While horror is the unnatural, terror is most often the unseen. It is the fear of a predatory threat that is not directly witnessed, hides in plain sight, or acts as a mastermind behind the curtain. It is the fear of being prey. Terror plays into the building of gore and horror but can also be the most difficult to use precisely. This is where many movies fail by placing their creature in plain sight or direct, physical interaction with characters. The key is to maintain the unknown. Successful film examples of this are ‘Invasion of the Body Snatchers‘, ‘The Ritual‘, and (most of) ‘It Follows‘.
Fair warning for anyone that has not seen these movies, as we are about to spoil the latter two. If you have not seen them, skip over the next paragraph and go watch them. They’re both enjoyable and reasonably effective horror films, despite some shortcomings.
Terror often serves as the buildup to horror. This is mostly due to the need for a climax in traditional stories, in which the monster must be overcome in some way. But these confrontations can go either way in terms of quality. We chose our latter two examples specifically to demonstrate this. Both avoid direct reveals of the antagonistic creature until later in their runtimes. In ‘The Ritual’, the creature is hidden behind trees and in quick movements, only witnessed by its actions. When it is shown, its full form is still cloaked in shadows and silhouettes and involves a mix of human and animal parts, in addition to its size. This trades terror for horror. Meanwhile, ‘It Follows’ loses both when the lurking entity starts grabbing hair and throwing haymakers. The monster doesn’t change but it directly interacts with the characters in a way that is not horrifying.
The point of this comparison is to show that terror must often develop into other forms of horror to avoid risking an anticlimax. Tabletop groups, as unscripted characters in a world designed for their enjoyment, will expect to be able to solve problems. They will move towards a resolution. Your horror adventure should account for this in some way, even if the solution is simply reaching safety. If there is to be a confrontation, consider making use of gore and horror in your creature description. Alternatively, terror-based encounters can conclude with solutions other than conflict, by solving the issue indirectly. This could mean breaking a curse that is raising the dead, casting a banishment ritual, or reuniting the bodies in our Horror Encounter 1 (the Daughter of the Mill).
Keep in mind that there are acceptable ways to relieve the terror and horror elements for your encounter’s conclusion. It can be done without affecting the quality, as long as the journey there was sufficiently scary. Having your players feel empowered to face a previously terrifying threat can act as a great reward and motivation for their efforts. Good examples of this are the conclusions of ‘The Cabin in the Woods‘ and our own Horror Encounter 12. You can incorporate similar story elements to lead to a point where the power dynamic shifts in favor of the party.
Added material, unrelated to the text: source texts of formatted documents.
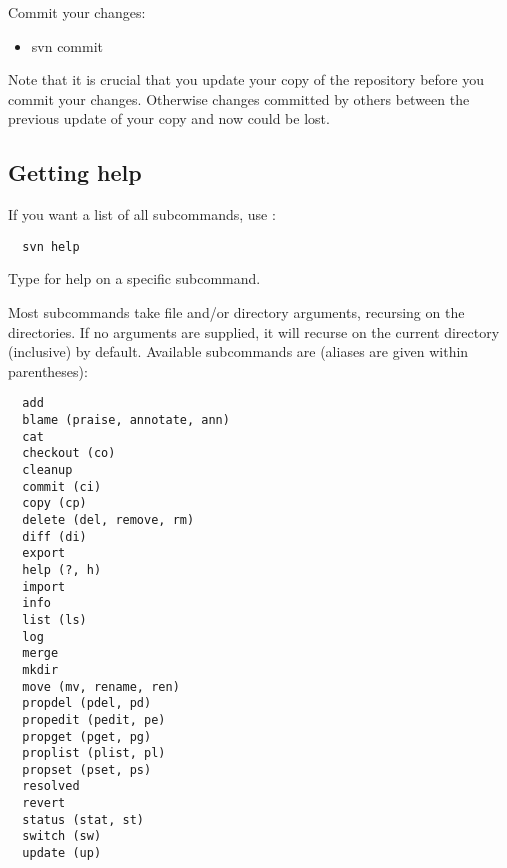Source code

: \documentclass[10pt,a4paper]{simson}
\begin{document}
Commit your changes:
\begin{itemize}
\item svn commit
\end{itemize}

Note that it is crucial that you update your copy of the repository
before you commit your changes. Otherwise changes committed by others
between the previous update of your copy and now could be lost.


\subsection{Getting help}
If you want a list of all  subcommands, use
:
\begin{verbatim}
  svn help
\end{verbatim}
Type  for help on a specific subcommand.

Most subcommands take file and/or directory arguments, recursing on
the directories. If no arguments are supplied, it will recurse on the
current directory (inclusive) by default. Available subcommands are
(aliases are given within parentheses):
\begin{verbatim}
  add
  blame (praise, annotate, ann)
  cat
  checkout (co)
  cleanup
  commit (ci)
  copy (cp)
  delete (del, remove, rm)
  diff (di)
  export
  help (?, h)
  import
  info
  list (ls)
  log
  merge
  mkdir
  move (mv, rename, ren)
  propdel (pdel, pd)
  propedit (pedit, pe)
  propget (pget, pg)
  proplist (plist, pl)
  propset (pset, ps)
  resolved
  revert
  status (stat, st)
  switch (sw)
  update (up)
\end{verbatim}


\end{document}
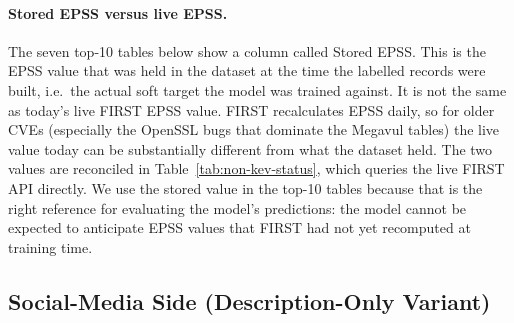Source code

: \documentclass[11pt]{article}
\begin{document}
\paragraph{Stored EPSS versus live EPSS.}
The seven top-10 tables below show a column called Stored EPSS. This
is the EPSS value that was held in the dataset at the time the
labelled records were built, i.e.\ the actual soft target the model
was trained against. It is not the same as today's live FIRST EPSS
value. FIRST recalculates EPSS daily, so for older CVEs (especially
the OpenSSL bugs that dominate the Megavul tables) the live value
today can be substantially different from what the dataset held. The
two values are reconciled in Table~\ref{tab:non-kev-status}, which
queries the live FIRST API directly. We use the stored value in the
top-10 tables because that is the right reference for evaluating the
model's predictions: the model cannot be expected to anticipate EPSS
values that FIRST had not yet recomputed at training time.

\subsection{Social-Media Side (Description-Only Variant)}
\end{document}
Horror Encounters 11, 13, and 17 are some other examples of building encounters with terror. While 11 uses an entirely unseen threat with growing influence, the other two feature monsters that hide behind human faces. These generate terror from players knowing or realizing that something is watching them, yet not knowing what or who. You’ll notice that all three encounters lead to varying conclusions: 11 has an indirect solution that may involve combat, 17 trades the terror for the horror of an oblex replicating consumed victims, and 13 sacrifices its terror to emphasize the revealed human aspects of its ‘monsters’. These all represent different ways to resolve a terror encounter without losing the impact that it all built towards.
Preparing a Canvas
Horror adventures are generally built on the idea of putting in a lot of effort to achieve an equally large payoff. This begins with careful preparation of the encounter’s area and tone. While many horror encounters function as the usual series of sequential events, some of the most effective do this in sandbox environments. These work to put players in control of their actions and consequences. They likewise shift the focus of planning. Rather than creating a concrete story for players to follow, you should be dropping them into a realistic, pre-existing network of locations and characters. It is up to them to find their way through.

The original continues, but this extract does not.